Saved entries:
= Beginning of Section =

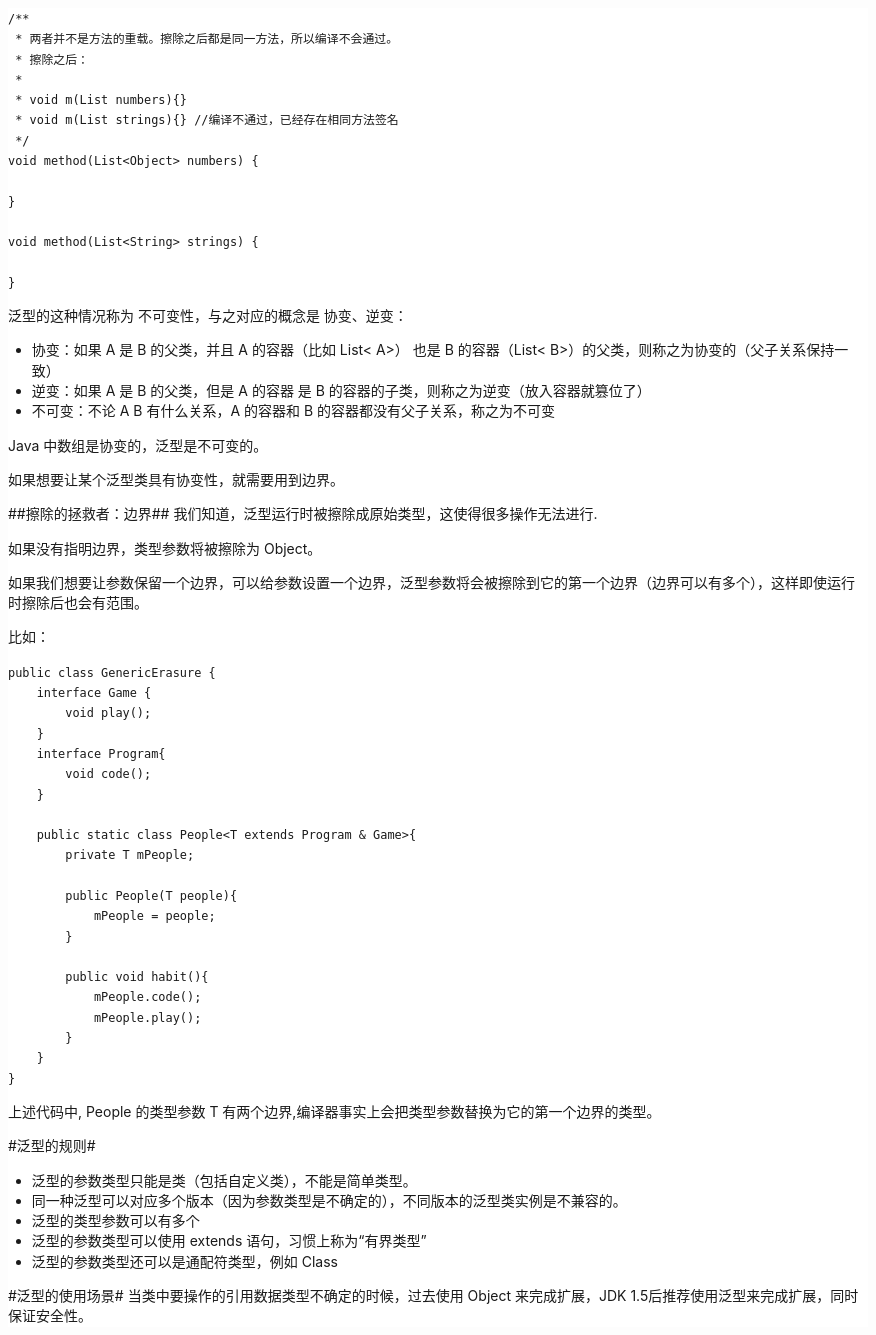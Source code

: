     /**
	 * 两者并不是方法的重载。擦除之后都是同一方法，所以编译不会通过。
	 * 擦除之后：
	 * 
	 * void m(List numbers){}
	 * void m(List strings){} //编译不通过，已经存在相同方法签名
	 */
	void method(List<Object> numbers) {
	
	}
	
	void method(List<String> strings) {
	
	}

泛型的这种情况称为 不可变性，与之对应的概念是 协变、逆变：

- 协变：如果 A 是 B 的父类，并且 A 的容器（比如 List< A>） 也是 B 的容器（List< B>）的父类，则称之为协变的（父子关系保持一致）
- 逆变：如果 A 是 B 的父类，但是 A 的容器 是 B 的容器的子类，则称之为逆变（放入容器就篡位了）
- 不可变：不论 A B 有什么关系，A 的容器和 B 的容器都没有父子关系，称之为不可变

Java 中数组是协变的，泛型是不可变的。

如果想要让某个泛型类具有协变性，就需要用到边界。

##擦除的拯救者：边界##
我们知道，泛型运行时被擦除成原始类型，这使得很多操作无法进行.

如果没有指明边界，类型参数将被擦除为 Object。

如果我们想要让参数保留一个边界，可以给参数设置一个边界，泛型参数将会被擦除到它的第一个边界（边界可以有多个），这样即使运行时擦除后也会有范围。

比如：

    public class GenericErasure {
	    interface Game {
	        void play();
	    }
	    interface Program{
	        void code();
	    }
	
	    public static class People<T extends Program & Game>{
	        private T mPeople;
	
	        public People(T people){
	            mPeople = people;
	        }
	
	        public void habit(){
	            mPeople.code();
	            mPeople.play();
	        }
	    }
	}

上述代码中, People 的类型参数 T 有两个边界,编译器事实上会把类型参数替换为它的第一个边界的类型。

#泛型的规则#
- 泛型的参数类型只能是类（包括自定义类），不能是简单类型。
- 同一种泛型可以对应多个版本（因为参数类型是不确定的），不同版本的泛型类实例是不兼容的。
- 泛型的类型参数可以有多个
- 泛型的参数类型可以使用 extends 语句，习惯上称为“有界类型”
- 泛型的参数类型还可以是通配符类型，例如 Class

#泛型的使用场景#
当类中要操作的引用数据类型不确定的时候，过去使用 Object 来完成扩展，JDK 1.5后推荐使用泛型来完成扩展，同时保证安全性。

= End of Section =
= Beginning of Section =

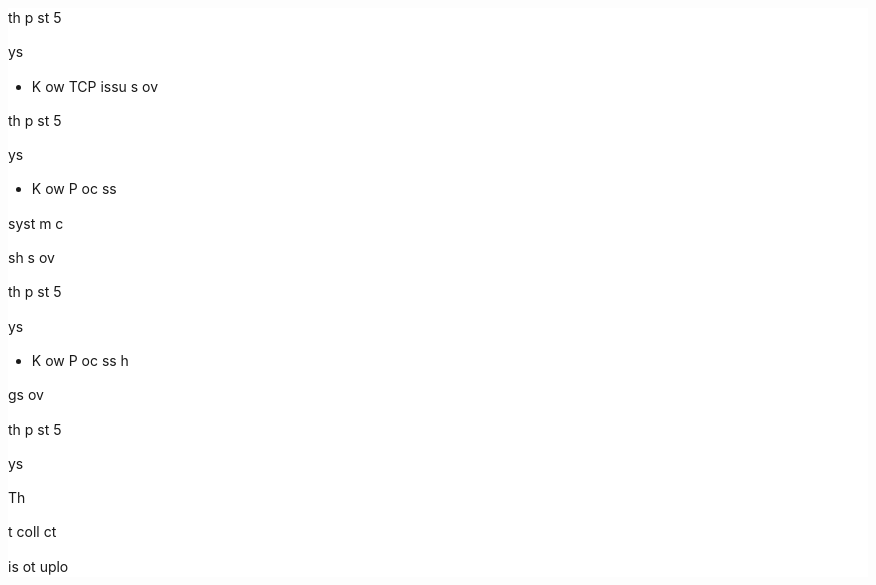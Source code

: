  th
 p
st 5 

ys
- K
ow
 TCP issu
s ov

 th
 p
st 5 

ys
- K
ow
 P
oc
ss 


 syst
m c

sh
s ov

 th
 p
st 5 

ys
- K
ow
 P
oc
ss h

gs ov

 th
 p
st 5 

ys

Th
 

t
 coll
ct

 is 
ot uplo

= End of Section =
= Beginning of Section =

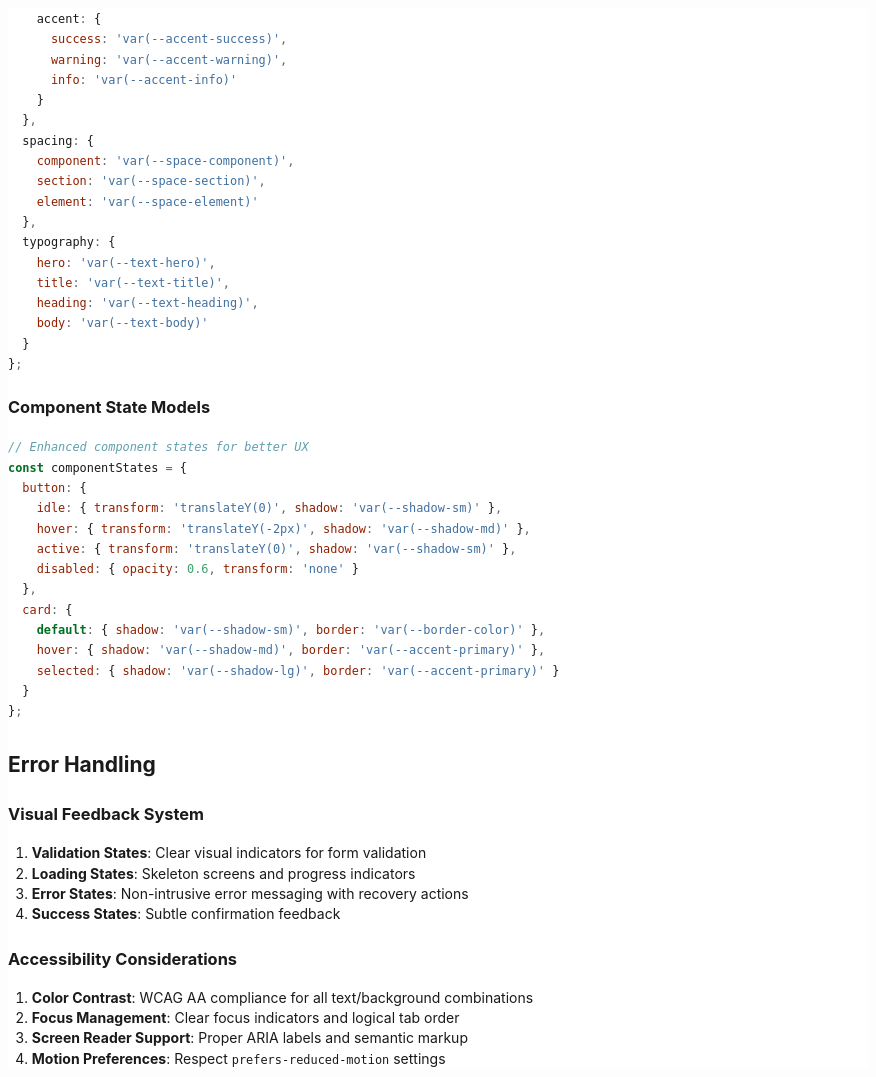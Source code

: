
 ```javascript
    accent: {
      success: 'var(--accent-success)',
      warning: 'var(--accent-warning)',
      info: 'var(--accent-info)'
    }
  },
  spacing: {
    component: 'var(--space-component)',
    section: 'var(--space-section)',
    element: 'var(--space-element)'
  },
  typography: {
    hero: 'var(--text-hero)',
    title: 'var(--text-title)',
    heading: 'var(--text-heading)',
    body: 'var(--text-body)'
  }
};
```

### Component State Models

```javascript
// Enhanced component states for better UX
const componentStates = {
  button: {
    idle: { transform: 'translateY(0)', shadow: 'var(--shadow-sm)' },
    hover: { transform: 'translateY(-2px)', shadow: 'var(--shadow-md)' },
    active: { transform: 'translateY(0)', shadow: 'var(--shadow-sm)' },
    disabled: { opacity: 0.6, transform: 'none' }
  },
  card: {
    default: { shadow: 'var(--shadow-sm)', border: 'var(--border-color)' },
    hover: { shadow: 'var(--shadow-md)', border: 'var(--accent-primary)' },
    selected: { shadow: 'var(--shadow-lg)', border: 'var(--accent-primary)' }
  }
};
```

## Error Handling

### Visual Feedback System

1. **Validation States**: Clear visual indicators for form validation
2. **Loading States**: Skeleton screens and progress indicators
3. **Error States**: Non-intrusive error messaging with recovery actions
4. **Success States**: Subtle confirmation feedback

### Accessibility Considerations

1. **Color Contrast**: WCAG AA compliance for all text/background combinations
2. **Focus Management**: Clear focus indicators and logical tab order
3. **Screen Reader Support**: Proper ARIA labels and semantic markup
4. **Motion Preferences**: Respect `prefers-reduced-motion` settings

= End of Section =

▸ **Your objective**
The exercise is to copy out every line above that has the word "primary" in it.

▸ **Answer section**
    hover: { shadow: 'var(--shadow-md)', border: 'var(--accent-primary)' },
    selected: { shadow: 'var(--shadow-lg)', border: 'var(--accent-primary)' }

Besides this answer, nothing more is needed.